Auch wenn der Farbton von Farben physikalisch messbar gleich sein kann, beeinflusst die Farbe auf vielen unterschiedlichen Ebenen die emotionale und unbewusste Wahrnehmung der Menschen – etwa bei Entscheidungen und Auswahlverfahren, aber auch im individuellen Empfinden und in der persönlichen Wahrnehmung. Hier einige Beispiele: Bereits in der barocken Scheinarchitektur hat man das Raumerlebnis durch die Farbgebung unterstützt. Bei Deckenfresken mit auf Wolken sitzenden Allegorien haben die Künstler jenen Elementen mit kühlen Farben mehr Distanz eingeräumt, als Elementen in warmen Farbtönen. So steuerten die Künstler, welche Elemente in den Fresken dem Betrachter näherkommen sollten und welche aufgrund der kühleren Farbgebung weiter in die Ferne rutschen sollten.
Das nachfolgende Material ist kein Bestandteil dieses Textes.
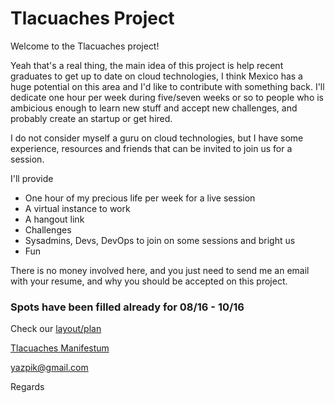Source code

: # Tlacuaches Project

Welcome to the Tlacuaches project!

Yeah that's a real thing, the main idea of this project is help recent graduates to get up to date on cloud technologies, I think Mexico has a huge potential on this area and I'd like to contribute with something back.
I'll dedicate one hour per week during five/seven weeks or so to people who is ambicious enough to learn new stuff and accept new challenges, and probably create an startup or get hired.

I do not consider myself a guru on cloud technologies, but I have some experience, resources and friends that can be invited to join us for a session.

I'll provide 
- One hour of my precious life per week for a live session
- A virtual instance to work
- A hangout link
- Challenges
- Sysadmins, Devs, DevOps to join on some sessions and bright us
- Fun

There is no money involved here, and you just need to send me an email with your resume, and why you should be accepted on this project.

### Spots have been filled already for 08/16 - 10/16

Check our [layout/plan](https://github.com/tlacuaches/tlacuaches/blob/master/layout/plan.md) 

[Tlacuaches Manifestum](https://github.com/tlacuaches/tlacuaches/blob/master/manifestum.md)

yazpik@gmail.com

Regards
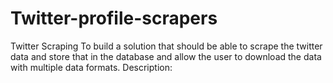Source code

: # Twitter-profile-scrapers
Twitter Scraping
To build a solution that should be able to scrape the twitter data and store that in the database and allow the user to download the data with multiple data formats.
Description:
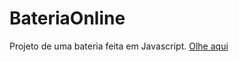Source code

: # BateriaOnline
Projeto de uma bateria feita em Javascript.
[Olhe aqui](https://github.com/victoramaralx)
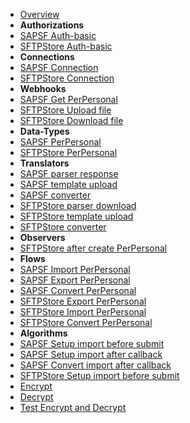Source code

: - [Overview](overview.md)
- **Authorizations**
- [SAPSF Auth-basic](authorizations/SAPSuccessFactors-Auth_Basic.md)
- [SFTPStore Auth-basic](authorizations/SFTPStore-Auth_Basic.md)
- **Connections**
- [SAPSF Connection](connections/SAPSuccessFactors-Connection.md)
- [SFTPStore Connection](connections/SFTPStore-Connection.md)
- **Webhooks**
- [SAPSF Get PerPersonal](webhooks/SAPSuccessFactors-get_perpersonal.md)
- [SFTPStore Upload file](webhooks/SFTPStore-upload_file.md)
- [SFTPStore Download file](webhooks/SFTPStore-download_file.md)
- **Data-Types**
- [SAPSF PerPersonal](data-types/SAPSuccessFactors-PerPersonal.md)
- [SFTPStore PerPersonal](data-types/SFTPStore-PerPersonal.md)
- **Translators**
- [SAPSF parser response](translators/parse_from_sapsf_api_response_to_sapsf_perpersonal.md)
- [SAPSF template upload](translators/parse_from_sapsf_perpersonal_to_sftp_server_upload_request.md)
- [SAPSF converter](translators/parse_from_sapsf_to_sftpstore_perpersonal.md)
- [SFTPStore parser download](translators/parse_from_sftp_server_download_response_to_sftpstore_perpersonal.md)
- [SFTPStore template upload](translators/parse_from_sftpstore_perpersonal_to_sftp_server_upload_request.md)
- [SFTPStore converter](translators/parse_from_sftpstore_to_sapsf_perpersonal.md)
- **Observers**
- [SFTPStore after create PerPersonal](observers/SFTPStore-PerPersonal-throw_after_creating.md)
- **Flows**
- [SAPSF Import PerPersonal](flows/do_import_from_sapsf_perpersonal.md)
- [SAPSF Export PerPersonal](flows/do_export_from_sapsf_to_sftp_server_perpersonal.md)
- [SAPSF Convert PerPersonal](flows/do_convert_from_sapsf_to_sftpstote_perpersonal.md)
- [SFTPStore Export PerPersonal](flows/do_export_from_sftpstore_to_sftp_server_perpersonal.md)
- [SFTPStore Import PerPersonal](flows/do_import_from_sftp_server_perpersonal.md)
- [SFTPStore Convert PerPersonal](flows/do_convert_from_sftpstote_to_sapsf_perpersonal.md)
- **Algorithms**
- [SAPSF Setup import before submit](algorithms/sapsf-setup_import_before_submit.md)
- [SAPSF Setup import after callback](algorithms/sapsf-setup_import_next_page_after_callback.md)
- [SAPSF Convert import after callback](algorithms/sapsf-convert_import_perpersonal_after_callback.md)
- [SFTPStore Setup import before submit](algorithms/sftpstore-setup_import_before_submit.md)
- [Encrypt](algorithms/miesh-encrypt.md)
- [Decrypt](algorithms/miesh-decrypt.md)
- [Test Encrypt and Decrypt](algorithms/miesh-encrypt-decrypt.md)
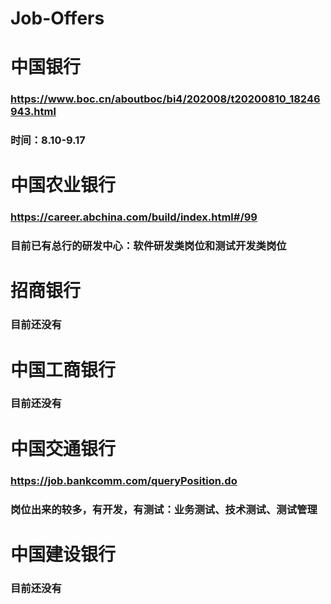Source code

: # Job-Offers
# 中国银行
### https://www.boc.cn/aboutboc/bi4/202008/t20200810_18246943.html
### 时间：8.10-9.17

# 中国农业银行
### https://career.abchina.com/build/index.html#/99
### 目前已有总行的研发中心：软件研发类岗位和测试开发类岗位

# 招商银行
### 目前还没有

# 中国工商银行
### 目前还没有

# 中国交通银行
### https://job.bankcomm.com/queryPosition.do
### 岗位出来的较多，有开发，有测试：业务测试、技术测试、测试管理

# 中国建设银行
### 目前还没有
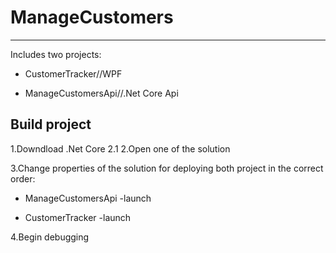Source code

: # ManageCustomers
----------------------------
Includes two projects:

- CustomerTracker//WPF

- ManageCustomersApi//.Net Core Api

Build project
----------------------------
1.Downdload .Net Core 2.1
2.Open one of the solution

3.Change properties of the solution for deploying both project in the correct order:

  - ManageCustomersApi -launch
  
  - CustomerTracker -launch
  
4.Begin debugging
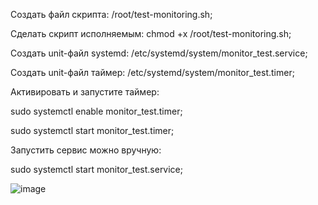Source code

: Создать файл скрипта: /root/test-monitoring.sh;

Cделать скрипт исполняемым: chmod +x /root/test-monitoring.sh;

Создать unit-файл systemd: /etc/systemd/system/monitor_test.service;

Создать unit-файл таймер: /etc/systemd/system/monitor_test.timer;

Активировать и запустите таймер:

sudo systemctl enable monitor_test.timer;

sudo systemctl start monitor_test.timer;

Запустить сервис можно вручную:

sudo systemctl start monitor_test.service;

![image](https://github.com/user-attachments/assets/9a7a8727-ef81-4824-a833-798bb9457599)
Psychologische und unterbewusste Wirkungen
Aus der Hirnforschung ist bekannt, dass der Mensch nur einen relativ kleinen Prozentsatz der täglichen Entscheidungen unterbewusst trifft. Auch Farben wirken unterbewusst, aber trotzdem lassen sie sich - wie auch bei ideellen Wertvorstellungen - in Wertesystemen verorten und z. B. den drei von Hans Georg Häusl in der Limbic Map© beschriebenen Grundmotiven Stimulanz, Dominanz und Balance zuordnen. Was überraschend erscheinen mag ist die Tatsache, dass Frauen tendenziell eine bessere Farbwahrnehmung haben als Männer. Aus der Hirnforschung und in zahlreichen Tests wurde nachgewiesen, dass jeder Mensch eine unterschiedliche Anzahl an lichtsensitiven Stäbchen bzw. farbsensitiven Zäpfchen hat – und damit auch physisch betrachtet individuell unterschiedliche Voraussetzungen für die Farbwahrnehmung. Geschlechterspezifisch gibt es zwischen Männern und Frauen ebenfalls noch deutliche Unterschiede, was die Wirkung der Farben betrifft: Beispielsweise haben Forschungen ergeben, dass bei Männern bei ein und derselben Farbe andere Gehirnregionen aktiviert werden. Warme Farbtöne wirken tendenziell auf Männer wärmer als auf Frauen.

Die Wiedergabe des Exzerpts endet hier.